**Instructions for the task:** Your answer should consist of each line from the data below that contains "这个复杂度高于线性低于平方".

(Saved data entries)

----------------

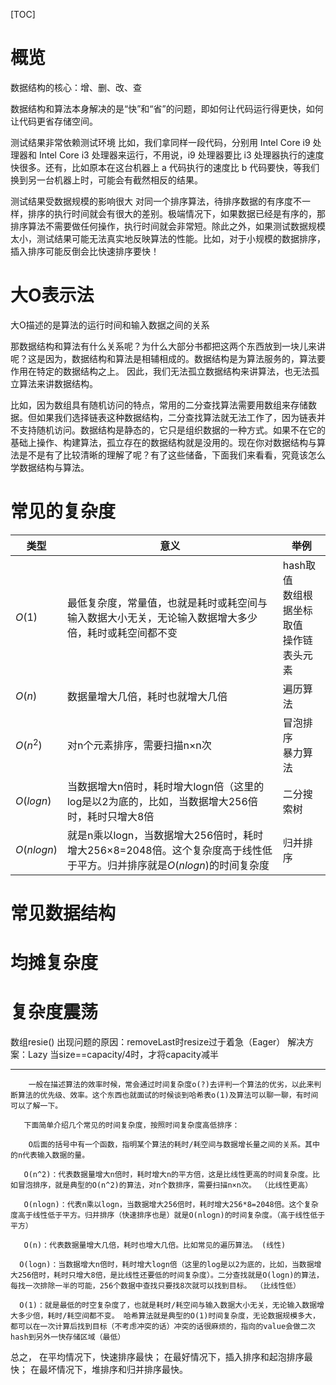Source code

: [TOC]

# 概览

数据结构的核心：增、删、改、查

数据结构和算法本身解决的是“快”和“省”的问题，即如何让代码运行得更快，如何让代码更省存储空间。


测试结果非常依赖测试环境
比如，我们拿同样一段代码，分别用 Intel Core i9 处理器和 Intel Core i3 处理器来运行，不用说，i9 处理器要比 i3 处理器执行的速度快很多。还有，比如原本在这台机器上 a 代码执行的速度比 b 代码要快，等我们换到另一台机器上时，可能会有截然相反的结果。

测试结果受数据规模的影响很大
对同一个排序算法，待排序数据的有序度不一样，排序的执行时间就会有很大的差别。极端情况下，如果数据已经是有序的，那排序算法不需要做任何操作，执行时间就会非常短。除此之外，如果测试数据规模太小，测试结果可能无法真实地反映算法的性能。比如，对于小规模的数据排序，插入排序可能反倒会比快速排序要快！



# 大O表示法


大O描述的是算法的运行时间和输入数据之间的关系

那数据结构和算法有什么关系呢？为什么大部分书都把这两个东西放到一块儿来讲呢？这是因为，数据结构和算法是相辅相成的。数据结构是为算法服务的，算法要作用在特定的数据结构之上。 因此，我们无法孤立数据结构来讲算法，也无法孤立算法来讲数据结构。

比如，因为数组具有随机访问的特点，常用的二分查找算法需要用数组来存储数据。但如果我们选择链表这种数据结构，二分查找算法就无法工作了，因为链表并不支持随机访问。数据结构是静态的，它只是组织数据的一种方式。如果不在它的基础上操作、构建算法，孤立存在的数据结构就是没用的。现在你对数据结构与算法是不是有了比较清晰的理解了呢？有了这些储备，下面我们来看看，究竟该怎么学数据结构与算法。

# 常见的复杂度

| 类型       | 意义                                                         | 举例                                             |
| ---------- | ------------------------------------------------------------ | ------------------------------------------------ |
| $O(1)$     | 最低复杂度，常量值，也就是耗时或耗空间与输入数据大小无关，无论输入数据增大多少倍，耗时或耗空间都不变 | hash取值</br>数组根据坐标取值</br>操作链表头元素 |
| $O(n)$     | 数据量增大几倍，耗时也就增大几倍                             | 遍历算法                                         |
| $O(n^2)$   | 对n个元素排序，需要扫描n×n次                                 | 冒泡排序</br>暴力算法                            |
| $O(logn)$  | 当数据增大n倍时，耗时增大logn倍（这里的log是以2为底的，比如，当数据增大256倍时，耗时只增大8倍 | 二分搜索树                                       |
| $O(nlogn)$ | 就是n乘以logn，当数据增大256倍时，耗时增大256×8=2048倍。这个复杂度高于线性低于平方。归并排序就是$O(nlogn)$的时间复杂度 | 归并排序                                         |

# 常见数据结构

# 均摊复杂度

# 复杂度震荡

数组resie()
出现问题的原因：removeLast时resize过于着急（Eager）
解决方案：Lazy
当size==capacity/4时，才将capacity减半

---



        一般在描述算法的效率时候，常会通过时间复杂度o(?)去评判一个算法的优劣，以此来判断算法的优先级、效率。这个东西也就面试的时候谈到哈希表o(1)及算法可以聊一聊，有时间可以了解一下。

       下面简单介绍几个常见的时间复杂度，按照时间复杂度高低排序：

        O后面的括号中有一个函数，指明某个算法的耗时/耗空间与数据增长量之间的关系。其中的n代表输入数据的量。 

       O(n^2)：代表数据量增大n倍时，耗时增大n的平方倍，这是比线性更高的时间复杂度。比如冒泡排序，就是典型的O(n^2)的算法，对n个数排序，需要扫描n×n次。 （比线性更高）

       O(nlogn)：代表n乘以logn，当数据增大256倍时，耗时增大256*8=2048倍。这个复杂度高于线性低于平方。归并排序（快速排序也是）就是O(nlogn)的时间复杂度。（高于线性低于平方）

       O(n)：代表数据量增大几倍，耗时也增大几倍。比如常见的遍历算法。 (线性)

      O(logn)：当数据增大n倍时，耗时增大logn倍（这里的log是以2为底的，比如，当数据增大256倍时，耗时只增大8倍，是比线性还要低的时间复杂度）。二分查找就是O(logn)的算法，每找一次排除一半的可能，256个数据中查找只要找8次就可以找到目标。 （比线性低）

      O(1)：就是最低的时空复杂度了，也就是耗时/耗空间与输入数据大小无关，无论输入数据增大多少倍，耗时/耗空间都不变。 哈希算法就是典型的O(1)时间复杂度，无论数据规模多大，都可以在一次计算后找到目标（不考虑冲突的话）冲突的话很麻烦的，指向的value会做二次hash到另外一快存储区域（最低）

总之，
在平均情况下，快速排序最快；
在最好情况下，插入排序和起泡排序最快；
在最坏情况下，堆排序和归并排序最快。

----------------

**Response:**
| $O(nlogn)$ | 就是n乘以logn，当数据增大256倍时，耗时增大256×8=2048倍。这个复杂度高于线性低于平方。归并排序就是$O(nlogn)$的时间复杂度 | 归并排序                                         |
       O(nlogn)：代表n乘以logn，当数据增大256倍时，耗时增大256*8=2048倍。这个复杂度高于线性低于平方。归并排序（快速排序也是）就是O(nlogn)的时间复杂度。（高于线性低于平方）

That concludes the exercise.